> Work task: In the records below, find every line that contains "FlatLandGL" and list it.

• • • • •

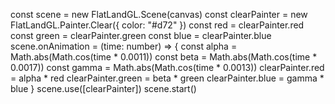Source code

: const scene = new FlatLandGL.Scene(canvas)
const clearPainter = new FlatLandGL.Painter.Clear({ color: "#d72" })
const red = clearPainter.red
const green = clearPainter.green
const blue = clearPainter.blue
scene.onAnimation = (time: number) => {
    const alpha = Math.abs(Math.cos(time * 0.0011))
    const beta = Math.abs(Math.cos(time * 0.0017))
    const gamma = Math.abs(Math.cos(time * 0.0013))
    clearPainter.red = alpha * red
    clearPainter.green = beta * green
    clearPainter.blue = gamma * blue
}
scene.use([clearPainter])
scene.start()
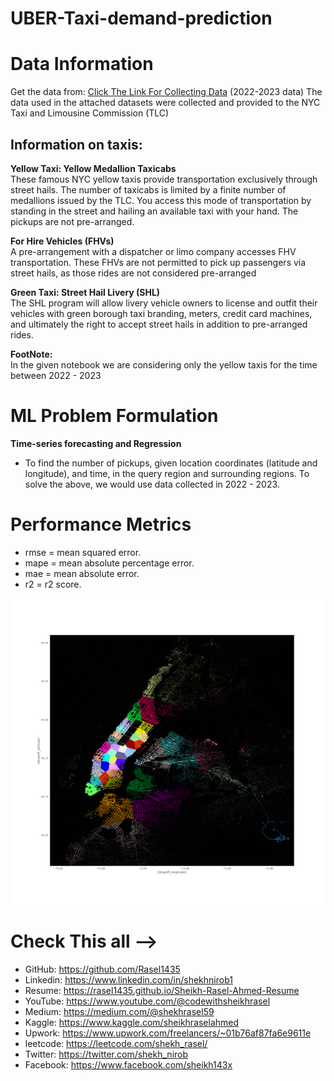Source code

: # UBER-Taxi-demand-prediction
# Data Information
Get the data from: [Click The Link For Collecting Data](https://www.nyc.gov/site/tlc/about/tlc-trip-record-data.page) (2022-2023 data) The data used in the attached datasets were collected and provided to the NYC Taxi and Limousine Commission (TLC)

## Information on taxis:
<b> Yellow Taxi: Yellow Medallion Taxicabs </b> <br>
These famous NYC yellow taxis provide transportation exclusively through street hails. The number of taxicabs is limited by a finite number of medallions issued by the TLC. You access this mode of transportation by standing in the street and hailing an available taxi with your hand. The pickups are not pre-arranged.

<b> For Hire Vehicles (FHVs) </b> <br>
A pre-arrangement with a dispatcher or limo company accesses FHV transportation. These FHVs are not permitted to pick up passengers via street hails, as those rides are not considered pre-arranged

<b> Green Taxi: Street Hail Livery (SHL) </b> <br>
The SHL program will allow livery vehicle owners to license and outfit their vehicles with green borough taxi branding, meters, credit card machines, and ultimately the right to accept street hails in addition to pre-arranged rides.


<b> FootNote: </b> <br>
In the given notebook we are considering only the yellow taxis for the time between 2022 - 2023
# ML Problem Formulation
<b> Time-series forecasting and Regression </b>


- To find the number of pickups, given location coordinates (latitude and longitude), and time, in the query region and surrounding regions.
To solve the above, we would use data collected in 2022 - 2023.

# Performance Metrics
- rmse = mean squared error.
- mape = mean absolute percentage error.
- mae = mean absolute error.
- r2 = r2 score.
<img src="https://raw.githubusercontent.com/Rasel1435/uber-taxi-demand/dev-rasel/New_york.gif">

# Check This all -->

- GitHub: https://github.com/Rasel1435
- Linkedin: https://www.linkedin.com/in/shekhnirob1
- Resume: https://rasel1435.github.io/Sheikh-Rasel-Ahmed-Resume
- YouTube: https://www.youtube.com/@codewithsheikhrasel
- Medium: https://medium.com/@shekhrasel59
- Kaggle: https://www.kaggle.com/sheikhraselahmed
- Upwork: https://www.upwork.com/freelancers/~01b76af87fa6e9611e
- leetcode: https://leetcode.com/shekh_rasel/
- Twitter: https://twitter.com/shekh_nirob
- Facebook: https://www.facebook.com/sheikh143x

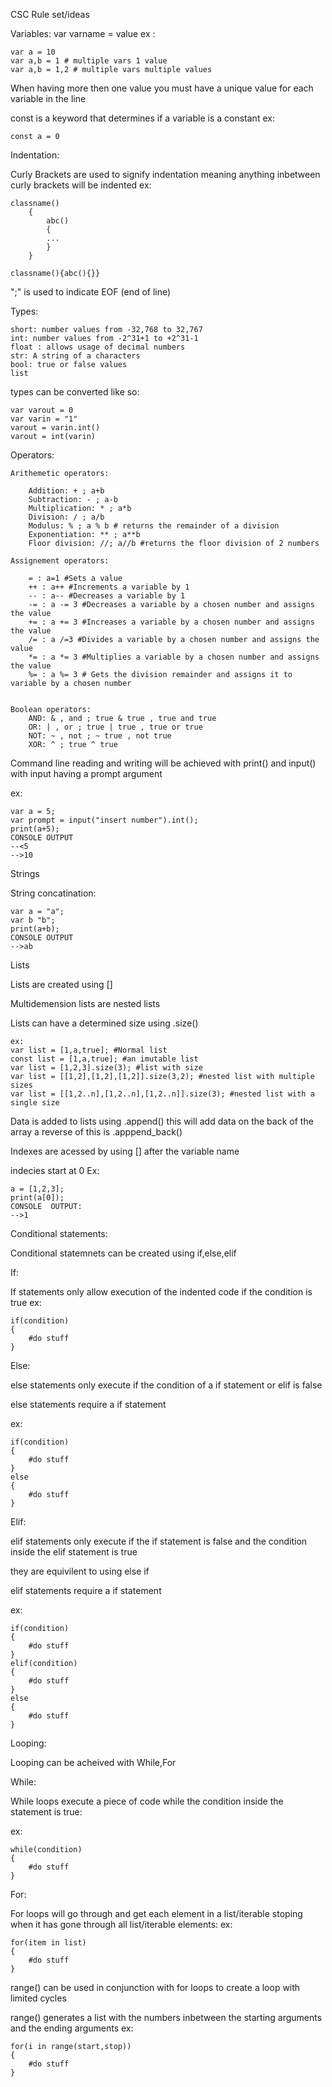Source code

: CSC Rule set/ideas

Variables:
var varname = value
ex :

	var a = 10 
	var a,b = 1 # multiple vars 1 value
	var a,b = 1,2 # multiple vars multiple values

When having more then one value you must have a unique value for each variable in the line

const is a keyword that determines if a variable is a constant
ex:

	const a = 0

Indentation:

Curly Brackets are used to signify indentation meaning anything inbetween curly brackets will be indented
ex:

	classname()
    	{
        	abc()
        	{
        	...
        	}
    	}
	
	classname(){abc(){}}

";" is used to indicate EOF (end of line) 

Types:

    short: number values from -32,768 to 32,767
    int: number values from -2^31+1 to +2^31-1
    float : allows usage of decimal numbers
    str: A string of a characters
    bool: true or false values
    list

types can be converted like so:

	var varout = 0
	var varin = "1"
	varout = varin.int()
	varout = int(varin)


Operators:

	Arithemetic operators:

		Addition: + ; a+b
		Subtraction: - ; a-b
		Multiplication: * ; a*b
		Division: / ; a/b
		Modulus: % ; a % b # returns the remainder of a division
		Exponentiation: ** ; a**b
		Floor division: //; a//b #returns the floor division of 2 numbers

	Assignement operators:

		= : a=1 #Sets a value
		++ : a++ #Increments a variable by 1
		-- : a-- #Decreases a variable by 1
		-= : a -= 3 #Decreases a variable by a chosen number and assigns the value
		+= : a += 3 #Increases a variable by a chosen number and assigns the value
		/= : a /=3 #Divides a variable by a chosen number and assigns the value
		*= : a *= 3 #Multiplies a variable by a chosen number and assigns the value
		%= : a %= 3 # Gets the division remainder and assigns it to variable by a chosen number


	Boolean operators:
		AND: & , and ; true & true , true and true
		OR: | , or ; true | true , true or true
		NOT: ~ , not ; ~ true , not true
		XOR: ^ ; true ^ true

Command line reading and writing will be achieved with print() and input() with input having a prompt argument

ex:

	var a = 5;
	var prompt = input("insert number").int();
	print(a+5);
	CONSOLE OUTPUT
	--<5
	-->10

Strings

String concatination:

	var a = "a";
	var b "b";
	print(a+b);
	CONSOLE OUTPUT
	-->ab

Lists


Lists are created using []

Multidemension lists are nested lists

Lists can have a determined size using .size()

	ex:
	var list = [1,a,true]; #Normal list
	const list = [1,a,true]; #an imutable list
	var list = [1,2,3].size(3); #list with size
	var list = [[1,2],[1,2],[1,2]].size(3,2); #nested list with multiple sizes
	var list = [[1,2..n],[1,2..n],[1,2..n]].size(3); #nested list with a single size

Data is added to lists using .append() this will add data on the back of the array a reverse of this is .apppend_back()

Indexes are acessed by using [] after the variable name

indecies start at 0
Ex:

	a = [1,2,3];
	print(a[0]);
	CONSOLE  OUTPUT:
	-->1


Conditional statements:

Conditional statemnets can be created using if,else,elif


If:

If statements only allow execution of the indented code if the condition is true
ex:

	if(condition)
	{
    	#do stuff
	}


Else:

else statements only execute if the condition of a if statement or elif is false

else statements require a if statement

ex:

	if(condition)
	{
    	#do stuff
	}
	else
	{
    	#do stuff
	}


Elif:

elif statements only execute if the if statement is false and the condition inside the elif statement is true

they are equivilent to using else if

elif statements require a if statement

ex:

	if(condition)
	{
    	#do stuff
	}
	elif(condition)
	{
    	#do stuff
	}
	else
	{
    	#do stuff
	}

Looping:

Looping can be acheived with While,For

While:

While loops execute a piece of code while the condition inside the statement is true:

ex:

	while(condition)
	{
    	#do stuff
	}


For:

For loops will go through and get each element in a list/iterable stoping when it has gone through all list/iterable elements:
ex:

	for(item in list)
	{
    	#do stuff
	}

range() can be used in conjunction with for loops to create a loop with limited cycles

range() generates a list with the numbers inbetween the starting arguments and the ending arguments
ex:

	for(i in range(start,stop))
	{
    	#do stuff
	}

• • • • •

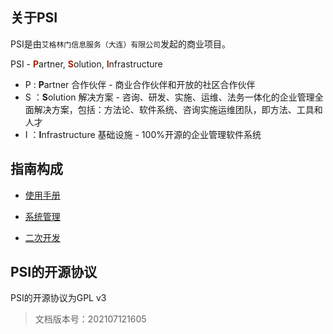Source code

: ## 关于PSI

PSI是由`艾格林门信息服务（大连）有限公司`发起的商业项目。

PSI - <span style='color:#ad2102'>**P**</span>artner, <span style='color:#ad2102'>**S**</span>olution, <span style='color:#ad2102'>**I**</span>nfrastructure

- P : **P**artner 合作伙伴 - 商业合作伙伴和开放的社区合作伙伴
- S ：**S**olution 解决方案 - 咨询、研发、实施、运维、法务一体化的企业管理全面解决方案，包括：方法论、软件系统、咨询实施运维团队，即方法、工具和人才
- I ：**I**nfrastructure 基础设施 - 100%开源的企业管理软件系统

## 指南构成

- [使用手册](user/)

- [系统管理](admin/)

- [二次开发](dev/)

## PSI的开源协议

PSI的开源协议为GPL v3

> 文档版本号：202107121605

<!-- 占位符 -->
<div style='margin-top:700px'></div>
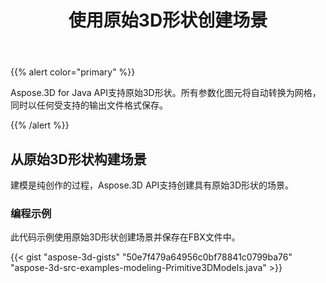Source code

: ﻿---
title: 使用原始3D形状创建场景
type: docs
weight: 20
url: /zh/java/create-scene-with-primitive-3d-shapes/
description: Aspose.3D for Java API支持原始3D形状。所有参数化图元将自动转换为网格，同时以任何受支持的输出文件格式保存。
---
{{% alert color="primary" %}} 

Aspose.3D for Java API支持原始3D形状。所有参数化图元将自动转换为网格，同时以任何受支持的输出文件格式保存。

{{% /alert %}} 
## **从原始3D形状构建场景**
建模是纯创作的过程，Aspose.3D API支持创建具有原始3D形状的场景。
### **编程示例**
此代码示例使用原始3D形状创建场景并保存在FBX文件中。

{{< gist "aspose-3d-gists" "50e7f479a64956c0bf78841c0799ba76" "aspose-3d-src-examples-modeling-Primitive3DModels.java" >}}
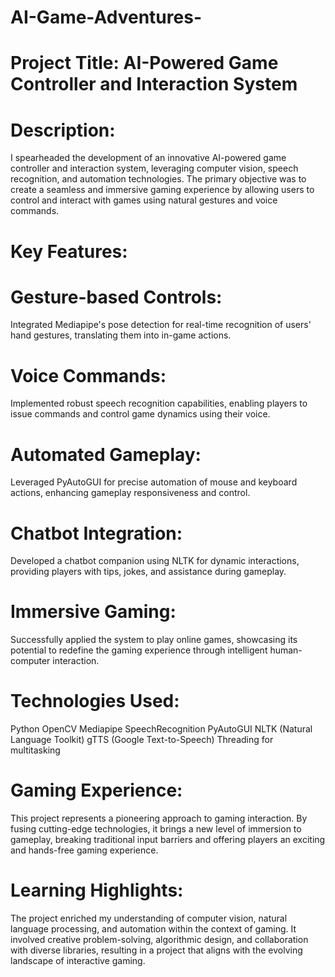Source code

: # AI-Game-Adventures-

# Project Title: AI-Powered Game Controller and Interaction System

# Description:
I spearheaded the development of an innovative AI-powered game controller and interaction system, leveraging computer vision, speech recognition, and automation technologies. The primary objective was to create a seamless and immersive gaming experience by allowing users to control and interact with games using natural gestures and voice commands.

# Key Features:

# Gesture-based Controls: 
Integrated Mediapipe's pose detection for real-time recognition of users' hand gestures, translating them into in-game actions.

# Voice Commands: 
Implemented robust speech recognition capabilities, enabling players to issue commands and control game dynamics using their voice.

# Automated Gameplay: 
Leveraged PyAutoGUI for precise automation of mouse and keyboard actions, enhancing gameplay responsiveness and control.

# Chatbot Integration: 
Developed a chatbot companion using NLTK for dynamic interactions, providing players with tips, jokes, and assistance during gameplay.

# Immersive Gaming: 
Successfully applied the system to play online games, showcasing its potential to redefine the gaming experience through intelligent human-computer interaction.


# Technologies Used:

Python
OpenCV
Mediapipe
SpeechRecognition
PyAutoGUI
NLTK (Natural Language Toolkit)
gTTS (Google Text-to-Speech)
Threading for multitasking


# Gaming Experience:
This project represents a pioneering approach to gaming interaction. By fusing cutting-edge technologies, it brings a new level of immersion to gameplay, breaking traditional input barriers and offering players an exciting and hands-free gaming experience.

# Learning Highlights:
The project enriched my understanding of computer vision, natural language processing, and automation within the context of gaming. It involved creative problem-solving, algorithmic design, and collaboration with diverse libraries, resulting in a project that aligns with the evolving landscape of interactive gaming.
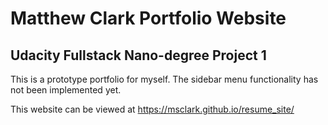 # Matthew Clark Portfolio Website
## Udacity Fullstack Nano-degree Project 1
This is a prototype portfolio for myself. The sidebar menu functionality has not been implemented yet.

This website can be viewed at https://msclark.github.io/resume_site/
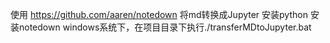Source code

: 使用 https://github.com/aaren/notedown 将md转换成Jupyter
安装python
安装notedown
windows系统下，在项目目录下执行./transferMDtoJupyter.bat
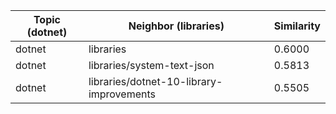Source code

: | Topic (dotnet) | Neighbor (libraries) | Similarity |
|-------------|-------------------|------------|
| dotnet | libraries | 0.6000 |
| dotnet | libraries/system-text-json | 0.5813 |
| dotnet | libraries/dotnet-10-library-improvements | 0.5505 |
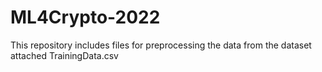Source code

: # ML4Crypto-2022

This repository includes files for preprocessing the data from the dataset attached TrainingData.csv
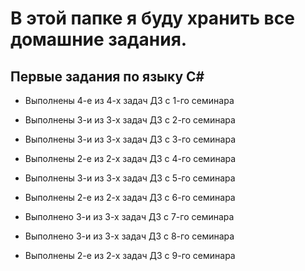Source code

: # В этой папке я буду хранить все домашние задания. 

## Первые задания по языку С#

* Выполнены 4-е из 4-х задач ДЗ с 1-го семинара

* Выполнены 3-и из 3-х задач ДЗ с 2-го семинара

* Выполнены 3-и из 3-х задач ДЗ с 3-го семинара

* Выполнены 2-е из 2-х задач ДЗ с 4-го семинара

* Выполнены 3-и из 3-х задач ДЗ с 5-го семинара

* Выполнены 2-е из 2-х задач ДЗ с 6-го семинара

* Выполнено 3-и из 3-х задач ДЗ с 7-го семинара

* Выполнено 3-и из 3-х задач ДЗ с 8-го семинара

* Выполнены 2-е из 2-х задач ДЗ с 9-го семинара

• • • • •

> Response area:
: const scene = new FlatLandGL.Scene(canvas)
const clearPainter = new FlatLandGL.Painter.Clear({ color: "#d72" })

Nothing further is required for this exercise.